Work instruction:
Retype all of the entries word for word.

Data supplied:
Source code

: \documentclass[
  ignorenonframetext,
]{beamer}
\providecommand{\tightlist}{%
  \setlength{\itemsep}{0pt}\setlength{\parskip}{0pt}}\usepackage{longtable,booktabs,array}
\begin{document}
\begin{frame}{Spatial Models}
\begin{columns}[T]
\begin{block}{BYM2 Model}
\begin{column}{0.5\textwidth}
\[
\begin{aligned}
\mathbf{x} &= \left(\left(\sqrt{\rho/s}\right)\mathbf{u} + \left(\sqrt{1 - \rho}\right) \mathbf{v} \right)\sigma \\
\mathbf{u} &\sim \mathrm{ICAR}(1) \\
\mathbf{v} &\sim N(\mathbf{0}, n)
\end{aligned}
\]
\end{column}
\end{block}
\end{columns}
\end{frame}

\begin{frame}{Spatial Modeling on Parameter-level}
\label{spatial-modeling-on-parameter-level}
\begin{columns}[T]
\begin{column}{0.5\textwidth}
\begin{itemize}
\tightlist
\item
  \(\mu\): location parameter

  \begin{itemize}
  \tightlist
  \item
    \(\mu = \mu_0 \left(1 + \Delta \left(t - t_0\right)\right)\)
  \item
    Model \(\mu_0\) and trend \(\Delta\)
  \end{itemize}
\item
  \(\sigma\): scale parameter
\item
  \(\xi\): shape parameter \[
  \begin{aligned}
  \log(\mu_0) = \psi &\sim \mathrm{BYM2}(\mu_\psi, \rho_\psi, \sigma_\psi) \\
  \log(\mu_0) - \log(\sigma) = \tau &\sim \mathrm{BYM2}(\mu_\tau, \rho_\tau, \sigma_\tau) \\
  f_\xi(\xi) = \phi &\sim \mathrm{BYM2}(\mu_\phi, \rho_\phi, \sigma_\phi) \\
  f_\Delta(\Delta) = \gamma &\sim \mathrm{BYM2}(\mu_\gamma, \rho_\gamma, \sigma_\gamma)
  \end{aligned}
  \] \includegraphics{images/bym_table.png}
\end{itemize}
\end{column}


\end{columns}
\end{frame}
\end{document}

Output below:
Source code

: \documentclass[
  ignorenonframetext,
]{beamer}
\providecommand{\tightlist}{%
  \setlength{\itemsep}{0pt}\setlength{\parskip}{0pt}}\usepackage{longtable,booktabs,array}
\begin{document}
\begin{frame}{Spatial Models}
\begin{columns}[T]
\begin{block}{BYM2 Model}
\begin{column}{0.5\textwidth}
\[
\begin{aligned}
\mathbf{x} &= \left(\left(\sqrt{\rho/s}\right)\mathbf{u} + \left(\sqrt{1 - \rho}\right) \mathbf{v} \right)\sigma \\
\mathbf{u} &\sim \mathrm{ICAR}(1) \\
\mathbf{v} &\sim N(\mathbf{0}, n)
\end{aligned}
\]
\end{column}
\end{block}
\end{columns}
\end{frame}

\begin{frame}{Spatial Modeling on Parameter-level}
\label{spatial-modeling-on-parameter-level}
\begin{columns}[T]
\begin{column}{0.5\textwidth}
\begin{itemize}
\tightlist
\item
  \(\mu\): location parameter

  \begin{itemize}
  \tightlist
  \item
    \(\mu = \mu_0 \left(1 + \Delta \left(t - t_0\right)\right)\)
  \item
    Model \(\mu_0\) and trend \(\Delta\)
  \end{itemize}
\item
  \(\sigma\): scale parameter
\item
  \(\xi\): shape parameter \[
  \begin{aligned}
  \log(\mu_0) = \psi &\sim \mathrm{BYM2}(\mu_\psi, \rho_\psi, \sigma_\psi) \\
  \log(\mu_0) - \log(\sigma) = \tau &\sim \mathrm{BYM2}(\mu_\tau, \rho_\tau, \sigma_\tau) \\
  f_\xi(\xi) = \phi &\sim \mathrm{BYM2}(\mu_\phi, \rho_\phi, \sigma_\phi) \\
  f_\Delta(\Delta) = \gamma &\sim \mathrm{BYM2}(\mu_\gamma, \rho_\gamma, \sigma_\gamma)
  \end{aligned}
  \] \includegraphics{images/bym_table.png}
\end{itemize}
\end{column}


\end{columns}
\end{frame}
\end{document}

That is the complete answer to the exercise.